INSTRUCTIONS TO FOLLOW:
Where the word "coast" shows up in the entries below, please copy the whole line.

EXTRACTED ENTRIES:
########################################

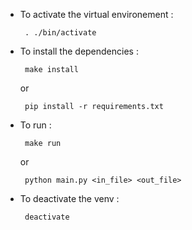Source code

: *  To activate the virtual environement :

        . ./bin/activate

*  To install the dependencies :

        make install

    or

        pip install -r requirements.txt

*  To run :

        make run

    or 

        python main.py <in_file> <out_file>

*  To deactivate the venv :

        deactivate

########################################

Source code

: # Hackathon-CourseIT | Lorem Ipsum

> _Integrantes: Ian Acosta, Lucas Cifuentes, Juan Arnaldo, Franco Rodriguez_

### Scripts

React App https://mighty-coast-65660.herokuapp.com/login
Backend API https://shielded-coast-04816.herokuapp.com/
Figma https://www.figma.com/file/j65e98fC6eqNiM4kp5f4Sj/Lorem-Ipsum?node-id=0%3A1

########################################

ANSWER TO THIS PROBLEM:
React App https://mighty-coast-65660.herokuapp.com/login
Backend API https://shielded-coast-04816.herokuapp.com/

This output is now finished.